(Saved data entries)
————————

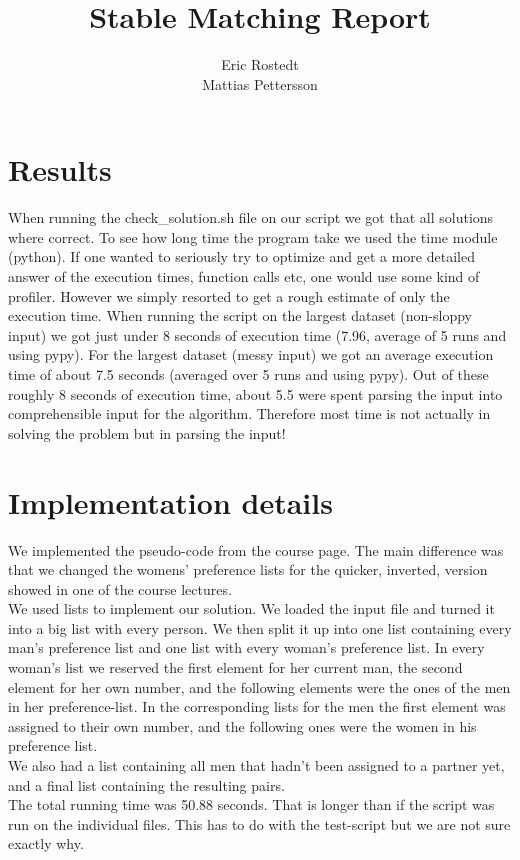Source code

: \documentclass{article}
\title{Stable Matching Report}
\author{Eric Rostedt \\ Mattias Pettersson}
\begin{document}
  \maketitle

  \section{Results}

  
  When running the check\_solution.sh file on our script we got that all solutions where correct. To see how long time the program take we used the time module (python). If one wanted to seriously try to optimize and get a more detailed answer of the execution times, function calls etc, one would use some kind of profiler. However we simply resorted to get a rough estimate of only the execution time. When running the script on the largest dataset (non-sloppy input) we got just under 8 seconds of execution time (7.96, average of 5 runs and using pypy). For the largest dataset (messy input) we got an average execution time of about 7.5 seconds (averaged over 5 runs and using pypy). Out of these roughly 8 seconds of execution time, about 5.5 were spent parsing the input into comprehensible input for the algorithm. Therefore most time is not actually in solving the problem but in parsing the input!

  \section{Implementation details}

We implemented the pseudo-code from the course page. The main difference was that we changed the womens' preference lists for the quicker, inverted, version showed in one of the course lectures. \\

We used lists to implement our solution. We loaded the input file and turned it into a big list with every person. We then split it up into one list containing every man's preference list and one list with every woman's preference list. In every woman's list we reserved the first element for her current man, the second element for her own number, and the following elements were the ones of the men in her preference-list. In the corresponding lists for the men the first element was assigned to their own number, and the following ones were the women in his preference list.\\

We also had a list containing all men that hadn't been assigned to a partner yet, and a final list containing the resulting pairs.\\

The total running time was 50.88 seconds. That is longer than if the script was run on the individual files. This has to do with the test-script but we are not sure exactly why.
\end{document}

————————

ACTIVITY: Write out, exactly as shown, only the lines running from the one that contains "When running the check\_solution.sh" to the last line above.

RESULT:
  When running the check\_solution.sh file on our script we got that all solutions where correct. To see how long time the program take we used the time module (python). If one wanted to seriously try to optimize and get a more detailed answer of the execution times, function calls etc, one would use some kind of profiler. However we simply resorted to get a rough estimate of only the execution time. When running the script on the largest dataset (non-sloppy input) we got just under 8 seconds of execution time (7.96, average of 5 runs and using pypy). For the largest dataset (messy input) we got an average execution time of about 7.5 seconds (averaged over 5 runs and using pypy). Out of these roughly 8 seconds of execution time, about 5.5 were spent parsing the input into comprehensible input for the algorithm. Therefore most time is not actually in solving the problem but in parsing the input!

  \section{Implementation details}

We implemented the pseudo-code from the course page. The main difference was that we changed the womens' preference lists for the quicker, inverted, version showed in one of the course lectures. \\

We used lists to implement our solution. We loaded the input file and turned it into a big list with every person. We then split it up into one list containing every man's preference list and one list with every woman's preference list. In every woman's list we reserved the first element for her current man, the second element for her own number, and the following elements were the ones of the men in her preference-list. In the corresponding lists for the men the first element was assigned to their own number, and the following ones were the women in his preference list.\\

We also had a list containing all men that hadn't been assigned to a partner yet, and a final list containing the resulting pairs.\\

The total running time was 50.88 seconds. That is longer than if the script was run on the individual files. This has to do with the test-script but we are not sure exactly why.
\end{document}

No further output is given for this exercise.